• Brief: Omit the images. Reproduce each line of the records exactly as it appears.

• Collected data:

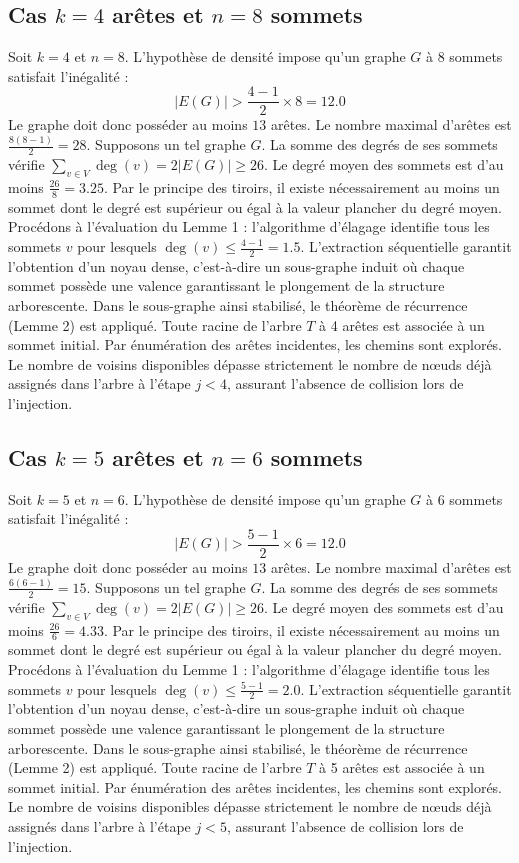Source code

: \documentclass[12pt,a4paper]{article}
\begin{document}
\subsection{Cas $k = 4$ arêtes et $n = 8$ sommets}
Soit $k = 4$ et $n = 8$. L'hypothèse de densité impose qu'un graphe $G$ à 8 sommets satisfait l'inégalité :
$$ |E(G)| > \frac{4-1}{2} \times 8 = 12.0 $$
Le graphe doit donc posséder au moins $13$ arêtes. Le nombre maximal d'arêtes est $\frac{8(8-1)}{2} = 28$.
Supposons un tel graphe $G$. La somme des degrés de ses sommets vérifie $\sum_{v \in V} \deg(v) = 2|E(G)| \geq 26$.
Le degré moyen des sommets est d'au moins $\frac{26}{8} = 3.25$.
Par le principe des tiroirs, il existe nécessairement au moins un sommet dont le degré est supérieur ou égal à la valeur plancher du degré moyen.
Procédons à l'évaluation du Lemme 1 : l'algorithme d'élagage identifie tous les sommets $v$ pour lesquels $\deg(v) \leq \frac{4-1}{2} = 1.5$.
L'extraction séquentielle garantit l'obtention d'un noyau dense, c'est-à-dire un sous-graphe induit où chaque sommet possède une valence garantissant le plongement de la structure arborescente.
Dans le sous-graphe ainsi stabilisé, le théorème de récurrence (Lemme 2) est appliqué. Toute racine de l'arbre $T$ à 4 arêtes est associée à un sommet initial. Par énumération des arêtes incidentes, les chemins sont explorés. Le nombre de voisins disponibles dépasse strictement le nombre de nœuds déjà assignés dans l'arbre à l'étape $j < 4$, assurant l'absence de collision lors de l'injection.

\subsection{Cas $k = 5$ arêtes et $n = 6$ sommets}
Soit $k = 5$ et $n = 6$. L'hypothèse de densité impose qu'un graphe $G$ à 6 sommets satisfait l'inégalité :
$$ |E(G)| > \frac{5-1}{2} \times 6 = 12.0 $$
Le graphe doit donc posséder au moins $13$ arêtes. Le nombre maximal d'arêtes est $\frac{6(6-1)}{2} = 15$.
Supposons un tel graphe $G$. La somme des degrés de ses sommets vérifie $\sum_{v \in V} \deg(v) = 2|E(G)| \geq 26$.
Le degré moyen des sommets est d'au moins $\frac{26}{6} = 4.33$.
Par le principe des tiroirs, il existe nécessairement au moins un sommet dont le degré est supérieur ou égal à la valeur plancher du degré moyen.
Procédons à l'évaluation du Lemme 1 : l'algorithme d'élagage identifie tous les sommets $v$ pour lesquels $\deg(v) \leq \frac{5-1}{2} = 2.0$.
L'extraction séquentielle garantit l'obtention d'un noyau dense, c'est-à-dire un sous-graphe induit où chaque sommet possède une valence garantissant le plongement de la structure arborescente.
Dans le sous-graphe ainsi stabilisé, le théorème de récurrence (Lemme 2) est appliqué. Toute racine de l'arbre $T$ à 5 arêtes est associée à un sommet initial. Par énumération des arêtes incidentes, les chemins sont explorés. Le nombre de voisins disponibles dépasse strictement le nombre de nœuds déjà assignés dans l'arbre à l'étape $j < 5$, assurant l'absence de collision lors de l'injection.
\end{document}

• Result:
Source code

: \documentclass[12pt,a4paper]{article}
\begin{document}
\subsection{Cas $k = 4$ arêtes et $n = 8$ sommets}
Soit $k = 4$ et $n = 8$. L'hypothèse de densité impose qu'un graphe $G$ à 8 sommets satisfait l'inégalité :
$$ |E(G)| > \frac{4-1}{2} \times 8 = 12.0 $$
Le graphe doit donc posséder au moins $13$ arêtes. Le nombre maximal d'arêtes est $\frac{8(8-1)}{2} = 28$.
Supposons un tel graphe $G$. La somme des degrés de ses sommets vérifie $\sum_{v \in V} \deg(v) = 2|E(G)| \geq 26$.
Le degré moyen des sommets est d'au moins $\frac{26}{8} = 3.25$.
Par le principe des tiroirs, il existe nécessairement au moins un sommet dont le degré est supérieur ou égal à la valeur plancher du degré moyen.
Procédons à l'évaluation du Lemme 1 : l'algorithme d'élagage identifie tous les sommets $v$ pour lesquels $\deg(v) \leq \frac{4-1}{2} = 1.5$.
L'extraction séquentielle garantit l'obtention d'un noyau dense, c'est-à-dire un sous-graphe induit où chaque sommet possède une valence garantissant le plongement de la structure arborescente.
Dans le sous-graphe ainsi stabilisé, le théorème de récurrence (Lemme 2) est appliqué. Toute racine de l'arbre $T$ à 4 arêtes est associée à un sommet initial. Par énumération des arêtes incidentes, les chemins sont explorés. Le nombre de voisins disponibles dépasse strictement le nombre de nœuds déjà assignés dans l'arbre à l'étape $j < 4$, assurant l'absence de collision lors de l'injection.

\subsection{Cas $k = 5$ arêtes et $n = 6$ sommets}
Soit $k = 5$ et $n = 6$. L'hypothèse de densité impose qu'un graphe $G$ à 6 sommets satisfait l'inégalité :
$$ |E(G)| > \frac{5-1}{2} \times 6 = 12.0 $$
Le graphe doit donc posséder au moins $13$ arêtes. Le nombre maximal d'arêtes est $\frac{6(6-1)}{2} = 15$.
Supposons un tel graphe $G$. La somme des degrés de ses sommets vérifie $\sum_{v \in V} \deg(v) = 2|E(G)| \geq 26$.
Le degré moyen des sommets est d'au moins $\frac{26}{6} = 4.33$.
Par le principe des tiroirs, il existe nécessairement au moins un sommet dont le degré est supérieur ou égal à la valeur plancher du degré moyen.
Procédons à l'évaluation du Lemme 1 : l'algorithme d'élagage identifie tous les sommets $v$ pour lesquels $\deg(v) \leq \frac{5-1}{2} = 2.0$.
L'extraction séquentielle garantit l'obtention d'un noyau dense, c'est-à-dire un sous-graphe induit où chaque sommet possède une valence garantissant le plongement de la structure arborescente.
Dans le sous-graphe ainsi stabilisé, le théorème de récurrence (Lemme 2) est appliqué. Toute racine de l'arbre $T$ à 5 arêtes est associée à un sommet initial. Par énumération des arêtes incidentes, les chemins sont explorés. Le nombre de voisins disponibles dépasse strictement le nombre de nœuds déjà assignés dans l'arbre à l'étape $j < 5$, assurant l'absence de collision lors de l'injection.
\end{document}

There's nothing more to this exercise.